D. Axinte; H. Huang; J. Yan; Z. Liao
International Journal of Machine Tools and Manufacture 183 (2022) 103964-103964
For many years, the machining community has dedicated significant efforts to investigate the microscopic scale level phenomena during the material removal process. On one hand much research has been carried out in relation to workpiece surface integrity after machining and the methods for its study. On the other hand, many studies have been dedicated to replicate machining conditions at microscopic scales using high resolution setups. Although these two topics seem to be little related, there is an opportunity of the machining community to take the advantage of the advanced testing/investigation setups that enable these two strands of research to be performed at very high resolution and repeatability, thus giving new pathways for research in this field. Here we are flagging up to the community the research opportunities offered by micro-mechanical testing that can be performed using in-situ scanning electron microscopes (SEM) or other high-resolution imaging instruments.

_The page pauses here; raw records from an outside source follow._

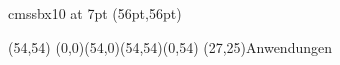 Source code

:

\font\myfont cmssbx10 at 7pt
\PapierGroesse(56pt,56pt)




\begin{psfigur}(54,54)
\psPolygon[fuellfarbe=0.753,eckradius=5,linienstil=](0,0)(54,0)(54,54)(0,54)
\psNeueSchicht
\rpin(27,25){\myfont Anwendungen}
\end{psfigur}
 

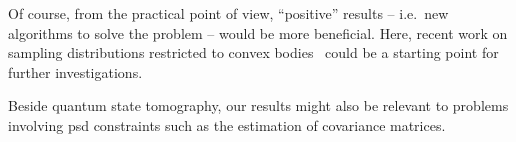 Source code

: Of course, from the practical point of view, ``positive'' results -- i.e.\ new algorithms to solve the problem -- would be more beneficial.
Here, recent work on sampling distributions restricted to convex bodies~\cite{Cousins_2013_Cubic,Cousins_2015_Bypassing} could be a starting point for further investigations.

Beside quantum state tomography, our results might also be relevant to problems involving psd constraints such as the estimation of covariance matrices.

As such, this review paper discusses the recent research advances in using in-situ micro-mechanical testing for: (i) understanding the phenomena occurring in the workpiece (sub) surfaces after machining operation by performing very high resolution micro-mechanical testing (e.g. compression/bending of micro-pillars/beams) within particular zones of machined superficial layers; (ii) studying the material removal mechanisms at micrometric level using common indenters or dedicated edges to understand how the workpiece materials (e.g. groups/single grains) react to cutting conditions. Finally, we comment on possible future research topics using micro-mechanical testing in-situ in high resolution imaging instruments and how this could help to advance the understanding of machining processes.